1994年 旧 日立電線ニュースリリース

一覧へ戻る

このニュースリリース記載の情報(製品価格、製品仕様、サービスの内容、発売日、お問い合わせ先、URL等)は、発表日現在の情報です。予告なしに変更され、検索日と情報が異なる可能性もありますので、あらかじめご了承ください。

映像信号用発行ダイオードの開発に成功

 当社は、このたび空間光伝送のための高速・高出力赤外発行ダイオードの開発に成功しました。この発行ダイオードの遮断周波数は40MHz、発行出力は19mWであり、映像信号伝送用搬送周波数である6〜30MHz、空間伝送に必要な発行出力である15mWを十分満足するものです。

 テレビ、ビデオ、コードレスフォンなどのAV機器、蛍光灯の制御など赤外線によるリモコンは、広く家庭まで浸透し、いまやリモコン文化と呼べる時代となっています。こうした音声、制御信号の伝送に加え、映像信号などのより情報の多い信号も空間伝送したいという要求が最近強まっていますが、映像信号の伝送では、6−30MHzの搬送周波数(従来の制御用リモコンは33-40kHz、音声伝送は2-6MHz)が必要となるため、30MHz以上の遮断周波数をもつ高出力発行ダイオードの出現が待たれていました。

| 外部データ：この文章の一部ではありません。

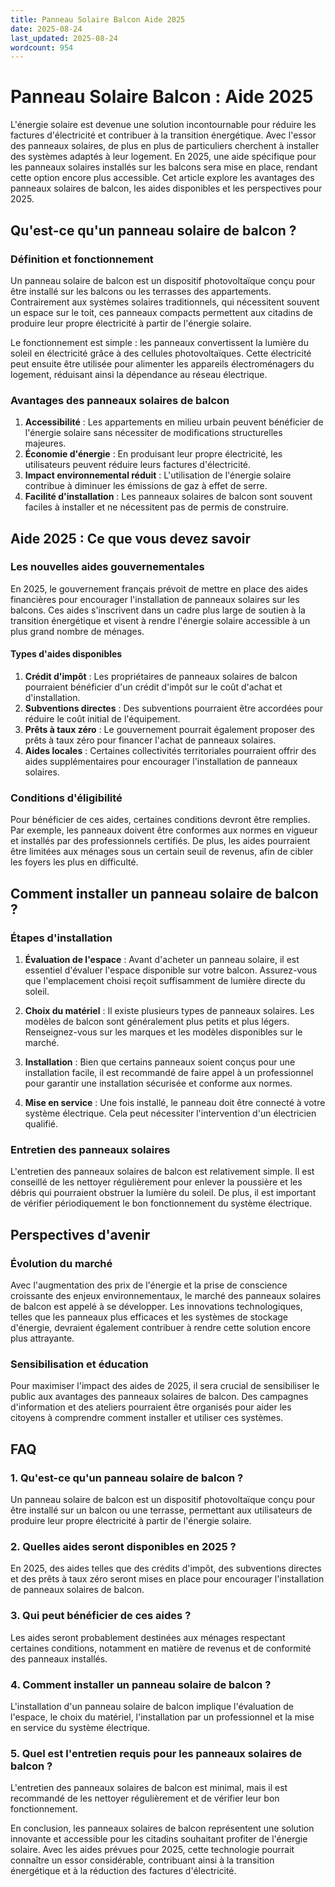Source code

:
 ```yaml
---
title: Panneau Solaire Balcon Aide 2025
date: 2025-08-24
last_updated: 2025-08-24
wordcount: 954
---
```


# Panneau Solaire Balcon : Aide 2025

L'énergie solaire est devenue une solution incontournable pour réduire les factures d'électricité et contribuer à la transition énergétique. Avec l'essor des panneaux solaires, de plus en plus de particuliers cherchent à installer des systèmes adaptés à leur logement. En 2025, une aide spécifique pour les panneaux solaires installés sur les balcons sera mise en place, rendant cette option encore plus accessible. Cet article explore les avantages des panneaux solaires de balcon, les aides disponibles et les perspectives pour 2025.

## Qu'est-ce qu'un panneau solaire de balcon ?

### Définition et fonctionnement

Un panneau solaire de balcon est un dispositif photovoltaïque conçu pour être installé sur les balcons ou les terrasses des appartements. Contrairement aux systèmes solaires traditionnels, qui nécessitent souvent un espace sur le toit, ces panneaux compacts permettent aux citadins de produire leur propre électricité à partir de l'énergie solaire.

Le fonctionnement est simple : les panneaux convertissent la lumière du soleil en électricité grâce à des cellules photovoltaïques. Cette électricité peut ensuite être utilisée pour alimenter les appareils électroménagers du logement, réduisant ainsi la dépendance au réseau électrique.

### Avantages des panneaux solaires de balcon

1. **Accessibilité** : Les appartements en milieu urbain peuvent bénéficier de l'énergie solaire sans nécessiter de modifications structurelles majeures.
2. **Économie d'énergie** : En produisant leur propre électricité, les utilisateurs peuvent réduire leurs factures d'électricité.
3. **Impact environnemental réduit** : L'utilisation de l'énergie solaire contribue à diminuer les émissions de gaz à effet de serre.
4. **Facilité d'installation** : Les panneaux solaires de balcon sont souvent faciles à installer et ne nécessitent pas de permis de construire.

## Aide 2025 : Ce que vous devez savoir

### Les nouvelles aides gouvernementales

En 2025, le gouvernement français prévoit de mettre en place des aides financières pour encourager l'installation de panneaux solaires sur les balcons. Ces aides s'inscrivent dans un cadre plus large de soutien à la transition énergétique et visent à rendre l'énergie solaire accessible à un plus grand nombre de ménages.

#### Types d'aides disponibles

1. **Crédit d'impôt** : Les propriétaires de panneaux solaires de balcon pourraient bénéficier d'un crédit d'impôt sur le coût d'achat et d'installation.
2. **Subventions directes** : Des subventions pourraient être accordées pour réduire le coût initial de l'équipement.
3. **Prêts à taux zéro** : Le gouvernement pourrait également proposer des prêts à taux zéro pour financer l'achat de panneaux solaires.
4. **Aides locales** : Certaines collectivités territoriales pourraient offrir des aides supplémentaires pour encourager l'installation de panneaux solaires.

### Conditions d'éligibilité

Pour bénéficier de ces aides, certaines conditions devront être remplies. Par exemple, les panneaux doivent être conformes aux normes en vigueur et installés par des professionnels certifiés. De plus, les aides pourraient être limitées aux ménages sous un certain seuil de revenus, afin de cibler les foyers les plus en difficulté.

## Comment installer un panneau solaire de balcon ?

### Étapes d'installation

1. **Évaluation de l'espace** : Avant d'acheter un panneau solaire, il est essentiel d'évaluer l'espace disponible sur votre balcon. Assurez-vous que l'emplacement choisi reçoit suffisamment de lumière directe du soleil.
   
2. **Choix du matériel** : Il existe plusieurs types de panneaux solaires. Les modèles de balcon sont généralement plus petits et plus légers. Renseignez-vous sur les marques et les modèles disponibles sur le marché.

3. **Installation** : Bien que certains panneaux soient conçus pour une installation facile, il est recommandé de faire appel à un professionnel pour garantir une installation sécurisée et conforme aux normes.

4. **Mise en service** : Une fois installé, le panneau doit être connecté à votre système électrique. Cela peut nécessiter l'intervention d'un électricien qualifié.

### Entretien des panneaux solaires

L'entretien des panneaux solaires de balcon est relativement simple. Il est conseillé de les nettoyer régulièrement pour enlever la poussière et les débris qui pourraient obstruer la lumière du soleil. De plus, il est important de vérifier périodiquement le bon fonctionnement du système électrique.

## Perspectives d'avenir

### Évolution du marché

Avec l'augmentation des prix de l'énergie et la prise de conscience croissante des enjeux environnementaux, le marché des panneaux solaires de balcon est appelé à se développer. Les innovations technologiques, telles que les panneaux plus efficaces et les systèmes de stockage d'énergie, devraient également contribuer à rendre cette solution encore plus attrayante.

### Sensibilisation et éducation

Pour maximiser l'impact des aides de 2025, il sera crucial de sensibiliser le public aux avantages des panneaux solaires de balcon. Des campagnes d'information et des ateliers pourraient être organisés pour aider les citoyens à comprendre comment installer et utiliser ces systèmes.

## FAQ

### 1. Qu'est-ce qu'un panneau solaire de balcon ?

Un panneau solaire de balcon est un dispositif photovoltaïque conçu pour être installé sur un balcon ou une terrasse, permettant aux utilisateurs de produire leur propre électricité à partir de l'énergie solaire.

### 2. Quelles aides seront disponibles en 2025 ?

En 2025, des aides telles que des crédits d'impôt, des subventions directes et des prêts à taux zéro seront mises en place pour encourager l'installation de panneaux solaires de balcon.

### 3. Qui peut bénéficier de ces aides ?

Les aides seront probablement destinées aux ménages respectant certaines conditions, notamment en matière de revenus et de conformité des panneaux installés.

### 4. Comment installer un panneau solaire de balcon ?

L'installation d'un panneau solaire de balcon implique l'évaluation de l'espace, le choix du matériel, l'installation par un professionnel et la mise en service du système électrique.

### 5. Quel est l'entretien requis pour les panneaux solaires de balcon ?

L'entretien des panneaux solaires de balcon est minimal, mais il est recommandé de les nettoyer régulièrement et de vérifier leur bon fonctionnement.

En conclusion, les panneaux solaires de balcon représentent une solution innovante et accessible pour les citadins souhaitant profiter de l'énergie solaire. Avec les aides prévues pour 2025, cette technologie pourrait connaître un essor considérable, contribuant ainsi à la transition énergétique et à la réduction des factures d'électricité.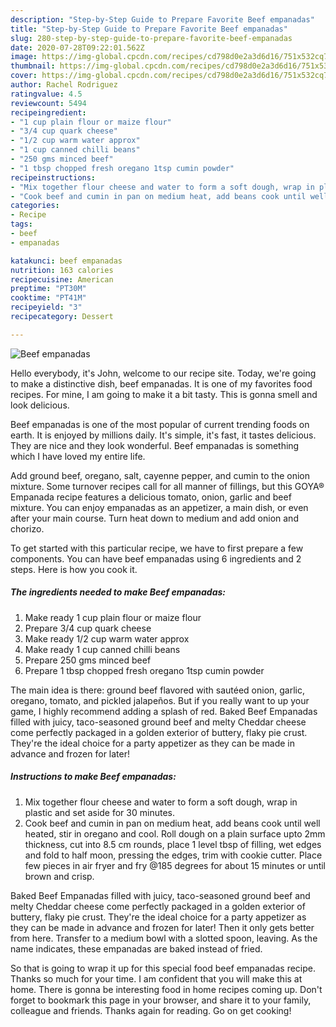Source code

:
 ```yaml
---
description: "Step-by-Step Guide to Prepare Favorite Beef empanadas"
title: "Step-by-Step Guide to Prepare Favorite Beef empanadas"
slug: 280-step-by-step-guide-to-prepare-favorite-beef-empanadas
date: 2020-07-28T09:22:01.562Z
image: https://img-global.cpcdn.com/recipes/cd798d0e2a3d6d16/751x532cq70/beef-empanadas-recipe-main-photo.jpg
thumbnail: https://img-global.cpcdn.com/recipes/cd798d0e2a3d6d16/751x532cq70/beef-empanadas-recipe-main-photo.jpg
cover: https://img-global.cpcdn.com/recipes/cd798d0e2a3d6d16/751x532cq70/beef-empanadas-recipe-main-photo.jpg
author: Rachel Rodriguez
ratingvalue: 4.5
reviewcount: 5494
recipeingredient:
- "1 cup plain flour or maize flour"
- "3/4 cup quark cheese"
- "1/2 cup warm water approx"
- "1 cup canned chilli beans"
- "250 gms minced beef"
- "1 tbsp chopped fresh oregano 1tsp cumin powder"
recipeinstructions:
- "Mix together flour cheese and water to form a soft dough, wrap in plastic and set aside for 30 minutes."
- "Cook beef and cumin in pan on medium heat, add beans cook until well heated, stir in oregano and cool. Roll dough on a plain surface upto 2mm thickness, cut into 8.5 cm rounds, place 1 level tbsp of filling, wet edges and fold to half moon, pressing the edges, trim with cookie cutter. Place few pieces in air fryer and fry @185 degrees for about 15 minutes or until brown and crisp."
categories:
- Recipe
tags:
- beef
- empanadas

katakunci: beef empanadas 
nutrition: 163 calories
recipecuisine: American
preptime: "PT30M"
cooktime: "PT41M"
recipeyield: "3"
recipecategory: Dessert

---
```



![Beef empanadas](https://img-global.cpcdn.com/recipes/cd798d0e2a3d6d16/751x532cq70/beef-empanadas-recipe-main-photo.jpg)

Hello everybody, it's John, welcome to our recipe site. Today, we're going to make a distinctive dish, beef empanadas. It is one of my favorites food recipes. For mine, I am going to make it a bit tasty. This is gonna smell and look delicious.

Beef empanadas is one of the most popular of current trending foods on earth. It is enjoyed by millions daily. It's simple, it's fast, it tastes delicious. They are nice and they look wonderful. Beef empanadas is something which I have loved my entire life.

Add ground beef, oregano, salt, cayenne pepper, and cumin to the onion mixture. Some turnover recipes call for all manner of fillings, but this GOYA® Empanada recipe features a delicious tomato, onion, garlic and beef mixture. You can enjoy empanadas as an appetizer, a main dish, or even after your main course. Turn heat down to medium and add onion and chorizo.


To get started with this particular recipe, we have to first prepare a few components. You can have beef empanadas using 6 ingredients and 2 steps. Here is how you cook it.

<!--inarticleads1-->

##### The ingredients needed to make Beef empanadas:

1. Make ready 1 cup plain flour or maize flour
1. Prepare 3/4 cup quark cheese
1. Make ready 1/2 cup warm water approx
1. Make ready 1 cup canned chilli beans
1. Prepare 250 gms minced beef
1. Prepare 1 tbsp chopped fresh oregano 1tsp cumin powder


The main idea is there: ground beef flavored with sautéed onion, garlic, oregano, tomato, and pickled jalapeños. But if you really want to up your game, I highly recommend adding a splash of red. Baked Beef Empanadas filled with juicy, taco-seasoned ground beef and melty Cheddar cheese come perfectly packaged in a golden exterior of buttery, flaky pie crust. They&#39;re the ideal choice for a party appetizer as they can be made in advance and frozen for later! 

<!--inarticleads2-->

##### Instructions to make Beef empanadas:

1. Mix together flour cheese and water to form a soft dough, wrap in plastic and set aside for 30 minutes.
1. Cook beef and cumin in pan on medium heat, add beans cook until well heated, stir in oregano and cool. Roll dough on a plain surface upto 2mm thickness, cut into 8.5 cm rounds, place 1 level tbsp of filling, wet edges and fold to half moon, pressing the edges, trim with cookie cutter. Place few pieces in air fryer and fry @185 degrees for about 15 minutes or until brown and crisp.


Baked Beef Empanadas filled with juicy, taco-seasoned ground beef and melty Cheddar cheese come perfectly packaged in a golden exterior of buttery, flaky pie crust. They&#39;re the ideal choice for a party appetizer as they can be made in advance and frozen for later! Then it only gets better from here. Transfer to a medium bowl with a slotted spoon, leaving. As the name indicates, these empanadas are baked instead of fried. 

So that is going to wrap it up for this special food beef empanadas recipe. Thanks so much for your time. I am confident that you will make this at home. There is gonna be interesting food in home recipes coming up. Don't forget to bookmark this page in your browser, and share it to your family, colleague and friends. Thanks again for reading. Go on get cooking!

 従来の発行ダイオードは、基板に光が吸収されないように、発行波長に対して透明なAlCaAs基板を使用し、発行層から基板裏面に向かった光を基板裏面で反射させることにより出力の向上を図っていましたが、遮断周波数を上げると出力が低下するという欠点がありました。これに対して、今回当社が開発した発行ダイオードは、GaAs基板とAlGaAs単結晶エピタキシャル成長層界面に空洞部を設けることで光を効率よく反射させる、特殊な構造となっています。これにより、映像信号等の空間伝送に必要な高出力を確保するとともに、高いキャリア濃度の発行層の品質を改良することにより高速化(遮断周波数の向上)併せて達成し、従来品の欠点を克服しました。こうした特殊な構造を採用できましたのは、長年にわたって当社が培ってきた独自のエピタキシャル成長法とAlGaAs結晶の性質を踏まえて当社が開発したプロセス技術がベースとなっています。なお、この発光ダイオードの発光波長は、850nmです。